I get dizzy from trying to sort through this, so I may have imagined that Captain Crook wants to put a wrestling promoter in his cabinet.  Sixteen years ago Bush hired a horse show promoter to run FEMA, just in time for Hurricane Katrina.  What a time.  Remember how Fidel Castro offered to send the Cuban navy to New Orleans to aid Americans who were dying in the flooded streets?  "Heck of a job, Brownie!" 

Watch the rats.  When they start to leave the ship, follow them quietly.  They always seem to know. 



Thursday, December 08, 2016

Person of the century of the year

Many thousands of subscriptions cancelled!  Failing Time Magazine soon going out of business!  Very very badly writing, unreadable.  Editorial staff should be killed.  Boycott all advertisers!  Nasty tone and mean spirited.  Supports ISIS and hates Real Americans.  Sad.

Wednesday, December 07, 2016

Donald and his very good brain #1

First of a sad series.

Two days ago he delivered the following wisdom at the USS Yorktown in South Carolina:

"We have to go see Bill Gates and a lot of different people that really understand what's happening.  We have to talk to them about, maybe in certain areas, closing that Internet up in some way.  Somebody will say, 'Oh, freedom of speech, freedom of speech.'  These are foolish people.  We have a lot of foolish people."

Have to agree there, Donzo.  We do have a lot of foolish people and you are their king.  "Closing that Internet up" is his secret plan, at long last revealed, for defeating ISIS, because they use it for propaganda and recruitment -- in the same way Stormfront and Breitbart use it to promote white supremacy, and The Trump Store uses it to sell hats and shirts and Christmas tree ornaments, and billions of other Earthoids use it for their own purposes, frequently even to criticize their leaders.  So, it must be shut down.  

I don't even know where to start, but I suppose as good a place as any is the First Amendment to the Constitution this ignorant buffoon will soon swear to preserve, protect and defend.  "Congress shall make no law respecting an establishment of religion, or prohibiting the free exercise thereof; or abridging the freedom of speech, or of the press; or the right of the people peaceably to assemble, and to petition the Government for a redress of grievances." 

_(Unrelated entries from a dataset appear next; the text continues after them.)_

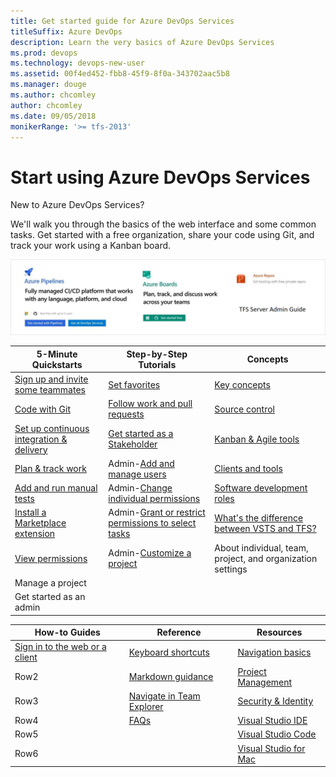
 ```yaml
---
title: Get started guide for Azure DevOps Services 
titleSuffix: Azure DevOps 
description: Learn the very basics of Azure DevOps Services 
ms.prod: devops
ms.technology: devops-new-user
ms.assetid: 00f4ed452-fbb8-45f9-8f0a-343702aac5b8  
ms.manager: douge
ms.author: chcomley
author: chcomley
ms.date: 09/05/2018
monikerRange: '>= tfs-2013'
---
```


# Start using Azure DevOps Services

New to  Azure DevOps Services?

We'll walk you through the basics of the web interface and some common tasks.
Get started with a free organization, share your code using Git, and track your work using a Kanban board.

![.](_img/mini-guides-mock-up-landing-page.PNG)





|5-Minute Quickstarts  | Step-by-Step Tutorials  |Concepts  |
|---------|---------|---------|
|[Sign up and invite some teammates](sign-up-invite-teammates.md)     | [Set favorites](/vsts/project/navigation/set-favorites?toc=/vsts/user-guide/toc.json&bc=/vsts/user-guide/breadcrumb/toc.json) | [Key concepts](concepts.md)        |
|[Code with Git](code-with-git.md)    |[Follow work and pull requests](../boards/work-items/follow-work-items.md?toc=/vsts/user-guide/toc.json&bc=/vsts/user-guide/breadcrumb/toc.json)         |[Source control](source-control.md)         |
|[Set up continuous integration & delivery](../pipelines/get-started-designer.md?toc=/vsts/user-guide/toc.json&bc=/vsts/user-guide/breadcrumb/toc.json)     | [Get started as a Stakeholder](../organizations/security/get-started-stakeholder.md)        | [Kanban & Agile tools](../work/backlogs/overview.md?toc=/vsts/user-guide/toc.json&bc=/vsts/user-guide/breadcrumb/toc.json)        |
|[Plan & track work](plan-track-work.md)    |Admin-[Add and manage users](../organizations/accounts/add-organization-users-from-user-hub.md?toc=/vsts/user-guide/toc.json&bc=/vsts/user-guide/breadcrumb/toc.json)         | [Clients and tools](tools.md?toc=/vsts/user-guide/toc.json&bc=/vsts/user-guide/breadcrumb/toc.json)        |
|[Add and run manual tests](add-run-manual-tests.md)     |Admin-[Change individual permissions](../organizations/security/change-individual-permissions.md)        |[Software development roles](roles.md?toc=/vsts/user-guide/toc.json&bc=/vsts/user-guide/breadcrumb/toc.json)         |
|[Install a Marketplace extension](../marketplace/install-vsts-extension.md)    |Admin-[Grant or restrict permissions to select tasks](../organizations/security/restrict-access.md)         | [What's the difference between VSTS and TFS?](about-vsts-tfs.md?toc=/vsts/user-guide/toc.json&bc=/vsts/user-guide/breadcrumb/toc.json)        |
|[View permissions](../organizations/security/view-permissions.md) |Admin-[Customize a project](../organizations/settings/work/customize-process.md)    |About individual, team, project, and organization settings   |
|Manage a project |   |   |
| Get started as an admin |   |   |







|How-to Guides  |Reference  |Resources  |
|---------|---------|---------|
|[Sign in to the web or a client](../organizations/projects/connect-to-projects.md) | [Keyboard shortcuts](../project/navigation/keyboard-shortcuts.md)        | [Navigation basics](../project/navigation/index.md)        |
|Row2     |[Markdown guidance](../project/wiki/markdown-guidance.md)         | [Project Management](../organizations/projects/index.md)        |
|Row3     |[Navigate in Team Explorer](work-team-explorer.md)        |[Security & Identity](../organizations/security/index.md)         |
|Row4     | [FAQs ](faqs.md)       | [Visual Studio IDE](https://docs.microsoft.com/visualstudio/?view=vsts)        |
|Row5     |         | [Visual Studio Code](https://code.visualstudio.com/docs)        |
|Row6     |         | [Visual Studio for Mac](https://docs.microsoft.com/visualstudio/mac?view=vsts)        |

Lot of big words, huh?  What those foolish people in Philadelphia meant was, you can't throw the Muslims out or put them on a register, you can't have the FBI keep people from demonstrating their hatred of you no matter what Jared says, and you can't shut us up.  Not even the Internet, without which you would be lost because that's where Twitter is.  Amazing, but true.  Every lie, fantasy, and piece of USDA Grade A bullshit you have put out for the last five years is carried by the Internet all over the world in a few seconds, and is protected free speech because those fools decided no one should have the right to silence anyone else.  Not even ISIS.  Not even an ignorant buffoon who calls his opponent "the devil" and adores Vladimir Putin.

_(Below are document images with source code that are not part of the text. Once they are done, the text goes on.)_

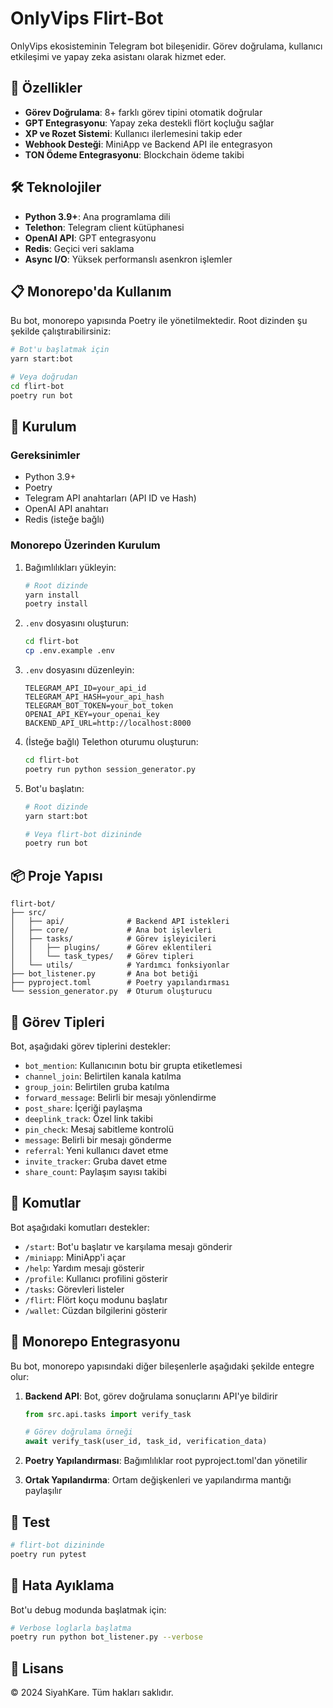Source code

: # OnlyVips Flirt-Bot

OnlyVips ekosisteminin Telegram bot bileşenidir. Görev doğrulama, kullanıcı etkileşimi ve yapay zeka asistanı olarak hizmet eder.

## 🚀 Özellikler

- **Görev Doğrulama**: 8+ farklı görev tipini otomatik doğrular
- **GPT Entegrasyonu**: Yapay zeka destekli flört koçluğu sağlar
- **XP ve Rozet Sistemi**: Kullanıcı ilerlemesini takip eder
- **Webhook Desteği**: MiniApp ve Backend API ile entegrasyon
- **TON Ödeme Entegrasyonu**: Blockchain ödeme takibi

## 🛠️ Teknolojiler

- **Python 3.9+**: Ana programlama dili
- **Telethon**: Telegram client kütüphanesi
- **OpenAI API**: GPT entegrasyonu
- **Redis**: Geçici veri saklama
- **Async I/O**: Yüksek performanslı asenkron işlemler

## 📋 Monorepo'da Kullanım

Bu bot, monorepo yapısında Poetry ile yönetilmektedir. Root dizinden şu şekilde çalıştırabilirsiniz:

```bash
# Bot'u başlatmak için
yarn start:bot

# Veya doğrudan
cd flirt-bot
poetry run bot
```

## 🚀 Kurulum

### Gereksinimler

- Python 3.9+
- Poetry
- Telegram API anahtarları (API ID ve Hash)
- OpenAI API anahtarı
- Redis (isteğe bağlı)

### Monorepo Üzerinden Kurulum

1. Bağımlılıkları yükleyin:
   ```bash
   # Root dizinde
   yarn install
   poetry install
   ```

2. `.env` dosyasını oluşturun:
   ```bash
   cd flirt-bot
   cp .env.example .env
   ```

3. `.env` dosyasını düzenleyin:
   ```
   TELEGRAM_API_ID=your_api_id
   TELEGRAM_API_HASH=your_api_hash
   TELEGRAM_BOT_TOKEN=your_bot_token
   OPENAI_API_KEY=your_openai_key
   BACKEND_API_URL=http://localhost:8000
   ```

4. (İsteğe bağlı) Telethon oturumu oluşturun:
   ```bash
   cd flirt-bot
   poetry run python session_generator.py
   ```

5. Bot'u başlatın:
   ```bash
   # Root dizinde
   yarn start:bot
   
   # Veya flirt-bot dizininde
   poetry run bot
   ```

## 📦 Proje Yapısı

```
flirt-bot/
├── src/
│   ├── api/              # Backend API istekleri
│   ├── core/             # Ana bot işlevleri
│   ├── tasks/            # Görev işleyicileri
│   │   ├── plugins/      # Görev eklentileri
│   │   └── task_types/   # Görev tipleri
│   └── utils/            # Yardımcı fonksiyonlar
├── bot_listener.py       # Ana bot betiği
├── pyproject.toml        # Poetry yapılandırması
└── session_generator.py  # Oturum oluşturucu
```

## 🔄 Görev Tipleri

Bot, aşağıdaki görev tiplerini destekler:

- `bot_mention`: Kullanıcının botu bir grupta etiketlemesi
- `channel_join`: Belirtilen kanala katılma
- `group_join`: Belirtilen gruba katılma
- `forward_message`: Belirli bir mesajı yönlendirme
- `post_share`: İçeriği paylaşma
- `deeplink_track`: Özel link takibi
- `pin_check`: Mesaj sabitleme kontrolü
- `message`: Belirli bir mesajı gönderme
- `referral`: Yeni kullanıcı davet etme
- `invite_tracker`: Gruba davet etme
- `share_count`: Paylaşım sayısı takibi

## 🤖 Komutlar

Bot aşağıdaki komutları destekler:

- `/start`: Bot'u başlatır ve karşılama mesajı gönderir
- `/miniapp`: MiniApp'i açar
- `/help`: Yardım mesajı gösterir
- `/profile`: Kullanıcı profilini gösterir
- `/tasks`: Görevleri listeler
- `/flirt`: Flört koçu modunu başlatır
- `/wallet`: Cüzdan bilgilerini gösterir

## 🔄 Monorepo Entegrasyonu

Bu bot, monorepo yapısındaki diğer bileşenlerle aşağıdaki şekilde entegre olur:

1. **Backend API**: Bot, görev doğrulama sonuçlarını API'ye bildirir
   ```python
   from src.api.tasks import verify_task
   
   # Görev doğrulama örneği
   await verify_task(user_id, task_id, verification_data)
   ```

2. **Poetry Yapılandırması**: Bağımlılıklar root pyproject.toml'dan yönetilir

3. **Ortak Yapılandırma**: Ortam değişkenleri ve yapılandırma mantığı paylaşılır

## 🧪 Test

```bash
# flirt-bot dizininde
poetry run pytest
```

## 🔧 Hata Ayıklama

Bot'u debug modunda başlatmak için:

```bash
# Verbose loglarla başlatma
poetry run python bot_listener.py --verbose
```

## 📄 Lisans

© 2024 SiyahKare. Tüm hakları saklıdır.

And just for comic relief, Bill Gates?  What has Bill Gates to do with the Internet?  Gates founded a software company called Microsoft and isn't even actively involved with it any more.  I wish  you would have a conversation with Mr. Gates.  He could tell you how his foundation is making progress against malaria and Ebola, trying to stop climate change, providing people with polio vaccines, and other wondrous things.  This is what real charities do, including the Clinton Global Initiative.  They don't spend other people's money on oil paintings of The Leader, or bribes for state officials.  What a wonderful educational opportunity awaits you.  Yes, I am being sarcastic.